Rebuilding Boardgames: Rob Daviau on SeaFall and the Legacy Games
Lead image courtesy of www.robdaviau.com
Boardgames have always worked in the exact same way every time you play them. In Carcassone you’ll build a massive, sprawling renaissance city-state, in Twilight Imperium you and a small group of friends will simulate the dawn and dusk of an intergalactic power-grab, in Lords of Vegas you’ll develop fledgling casinos and oust the lesser tycoons around you—but that’s it. When it’s over the game goes back into the box. The score sheet is wiped clean, and the victories and failures are forgotten. The next game starts fresh, with the same opportunities available for all players. That might be for the best, because it’d be weird if every time you jumped back into Monopoly your Dad retained his vice grip on Boardwalk, but it’s still a shame when you consider how alive it could feel otherwise. It’s easier to personally identify with a venerable World of Warcraft avatar than a faceless, nameless yellow pawn. But what if there was a boardgame that saved your progress? What if you could use a hand of cards to tell a real, finite story? For designer Rob Daviau, that’s the dream he’s been working towards for the past four years.
“I became a professional game designer in 1998 when I got a job at Hasbro which owns Parker Brothers and Milton Bradley, and I spent 14 years there working on all the traditional brands like Monopoly, Clue and Trivial Pursuit,” says Daviau. “When we were working on a Clue game someone made a comment about how people keep inviting these mass murderers to dinner. Games always reset themselves even though the people change. … I have a background in role-playing games and at the time the TV show Lost was on, so I was taken with the idea of ‘episodic based board-gaming.’”

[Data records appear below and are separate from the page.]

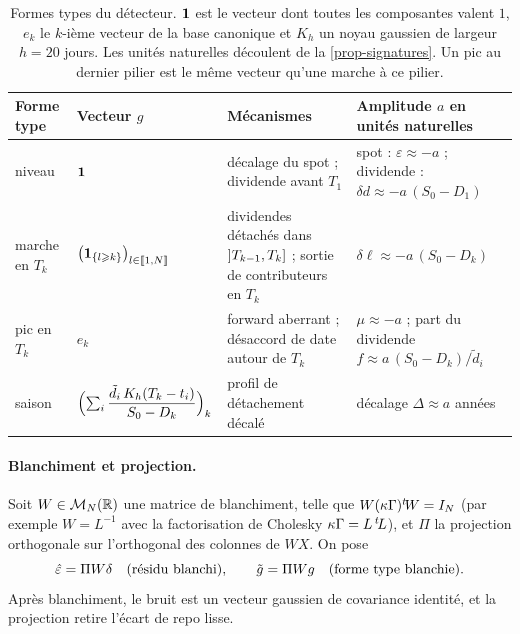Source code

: \begin{table}[ht]
\centering
\caption{Formes types du détecteur. $\one$ est le vecteur dont toutes les composantes valent $1$, $e_k$ le $k$-ième
vecteur de la base canonique et $K_h$ un noyau gaussien de largeur $h=20$ jours. Les unités naturelles découlent de la
\cref{prop-signatures}. Un pic au dernier pilier est le même vecteur qu'une marche à ce pilier.}
\label{tab-templates}
\small
\begin{tabular}{@{}>{\raggedright\arraybackslash}p{1.9cm}>{\raggedright\arraybackslash}p{3.6cm}
>{\raggedright\arraybackslash}p{4.2cm}>{\raggedright\arraybackslash}p{4.0cm}@{}}
\toprule
Forme type & Vecteur $g$ & Mécanismes & Amplitude $a$ en unités naturelles\\
\midrule
niveau & $\one$ & décalage du spot ; dividende avant $T_1$ & spot : $\varepsilon\approx-a$ ;
dividende : $\delta d\approx-a\,(S_0-D_1)$\\
marche en $T_k$ & $\bigl(\one_{\{l\ge k\}}\bigr)_{l\in\ient1N}$ & dividendes détachés dans $\intoc{T_{k-1}}{T_k}$ ;
sortie de contributeurs en $T_k$ & $\delta\ell\approx-a\,(S_0-D_k)$\\
pic en $T_k$ & $e_k$ & forward aberrant ; désaccord de date autour de $T_k$ & $\mu\approx-a$ ; part du dividende
$f\approx a\,(S_0-D_k)/\tilde d_i$\\
saison & $\Bigl(\sum_i\dfrac{\tilde d_i\,K_h(T_k-t_i)}{S_0-D_k}\Bigr)_k$ & profil de détachement décalé & décalage
$\Delta\approx a$ années\\
\bottomrule
\end{tabular}
\end{table}

\paragraph{Blanchiment et projection.} Soit $W\in\M_N(\R)$ une matrice de blanchiment, telle que
$W(\kappa\Gamma)\tr{W}=I_N$ (par exemple $W=L^{-1}$ avec la factorisation de Cholesky $\kappa\Gamma=L\,\tr{L}$), et
$\Pi$ la projection orthogonale sur l'orthogonal des colonnes de $WX$. On pose
\[
\eh=\Pi W\delta\quad\text{(résidu blanchi)}, \qquad\gt=\Pi Wg\quad\text{(forme type blanchie)}.
\]
Après blanchiment, le bruit est un vecteur gaussien de covariance identité, et la projection retire l'écart de repo
lisse.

The first game Daviau applied that concept to was Risk: Legacy. He essentially took the classic, slightly boring family wargame and gave it a continual, fictional hook. You play Risk: Legacy 15 times. Over the course of the campaign you might find yourself ripping up cards or taking a permanent marker to the board—all dependent on the actions the players take. Think of it as a choose-your-own-adventure narrative joined with a boardgame. When you’re done with Risk: Legacy, your copy will look different from anyone else’s. It’s strange to buy a boardgame you can only play a certain number of times, but it’s also kind of compelling.
“It gave me a chance to use a boardgame to do more storytelling than most of them are capable of,” says Daviau. “The president of Hasbro at the time said ‘I’m not totally sure I get all of this, but go for it’ and he kinda put a shield over me and let me do it without any bureaucracy. It took about a year and a half and it died numerous times, but I willed it into existence.”
In 2012 Daviau left Hasbro and started making his own designs that followed a similar philosophy. The first project he released after going independent was Pandemic: Legacy, which takes those same persistent philosophies established in Risk: Legacy to Matt Leacock’s much-loved cooperative game about preventing a viral apocalypse. Pandemic: Legacy is currently the number one rated game on the adjudicating database BoardGameGeek. Needless to say, that counts for a lot.